:: TASK OBJECTIVE ::
Where the records below reach the line containing "in the Piṭakas.", start transcribing, and end with the line containing "dependent origination. How?", exactly and with nothing else added.

:: Stored data entries ::
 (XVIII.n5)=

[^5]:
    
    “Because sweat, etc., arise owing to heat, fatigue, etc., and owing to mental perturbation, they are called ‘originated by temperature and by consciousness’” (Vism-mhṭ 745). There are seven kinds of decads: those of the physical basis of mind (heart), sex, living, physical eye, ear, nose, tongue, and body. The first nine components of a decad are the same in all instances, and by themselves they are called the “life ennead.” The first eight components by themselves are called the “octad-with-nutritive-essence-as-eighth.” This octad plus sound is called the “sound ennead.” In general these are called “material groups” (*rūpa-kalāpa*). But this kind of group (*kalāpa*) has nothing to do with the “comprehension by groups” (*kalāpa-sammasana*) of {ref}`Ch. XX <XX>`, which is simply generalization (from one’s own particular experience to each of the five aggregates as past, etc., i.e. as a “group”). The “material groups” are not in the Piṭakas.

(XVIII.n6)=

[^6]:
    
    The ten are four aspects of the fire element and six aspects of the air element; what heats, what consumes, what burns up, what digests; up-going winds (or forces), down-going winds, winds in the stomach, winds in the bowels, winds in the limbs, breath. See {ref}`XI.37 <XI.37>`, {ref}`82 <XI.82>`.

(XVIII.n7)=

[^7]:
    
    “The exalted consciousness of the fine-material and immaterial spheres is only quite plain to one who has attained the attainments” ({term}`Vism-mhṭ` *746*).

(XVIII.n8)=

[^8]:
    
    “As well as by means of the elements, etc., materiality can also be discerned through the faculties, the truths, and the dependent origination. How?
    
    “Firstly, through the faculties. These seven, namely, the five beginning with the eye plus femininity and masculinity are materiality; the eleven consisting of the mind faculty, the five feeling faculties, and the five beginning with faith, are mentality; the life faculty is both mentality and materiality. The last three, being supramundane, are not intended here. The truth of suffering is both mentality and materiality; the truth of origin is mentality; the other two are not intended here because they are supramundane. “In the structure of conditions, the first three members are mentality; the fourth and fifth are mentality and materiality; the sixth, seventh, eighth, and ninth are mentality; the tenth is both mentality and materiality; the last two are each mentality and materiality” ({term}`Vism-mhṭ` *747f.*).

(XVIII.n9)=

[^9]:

:: TASK RESPONSE ::
    “Because sweat, etc., arise owing to heat, fatigue, etc., and owing to mental perturbation, they are called ‘originated by temperature and by consciousness’” (Vism-mhṭ 745). There are seven kinds of decads: those of the physical basis of mind (heart), sex, living, physical eye, ear, nose, tongue, and body. The first nine components of a decad are the same in all instances, and by themselves they are called the “life ennead.” The first eight components by themselves are called the “octad-with-nutritive-essence-as-eighth.” This octad plus sound is called the “sound ennead.” In general these are called “material groups” (*rūpa-kalāpa*). But this kind of group (*kalāpa*) has nothing to do with the “comprehension by groups” (*kalāpa-sammasana*) of {ref}`Ch. XX <XX>`, which is simply generalization (from one’s own particular experience to each of the five aggregates as past, etc., i.e. as a “group”). The “material groups” are not in the Piṭakas.

(XVIII.n6)=

[^6]:
    
    The ten are four aspects of the fire element and six aspects of the air element; what heats, what consumes, what burns up, what digests; up-going winds (or forces), down-going winds, winds in the stomach, winds in the bowels, winds in the limbs, breath. See {ref}`XI.37 <XI.37>`, {ref}`82 <XI.82>`.

(XVIII.n7)=

[^7]:
    
    “The exalted consciousness of the fine-material and immaterial spheres is only quite plain to one who has attained the attainments” ({term}`Vism-mhṭ` *746*).

(XVIII.n8)=

[^8]:
    
    “As well as by means of the elements, etc., materiality can also be discerned through the faculties, the truths, and the dependent origination. How?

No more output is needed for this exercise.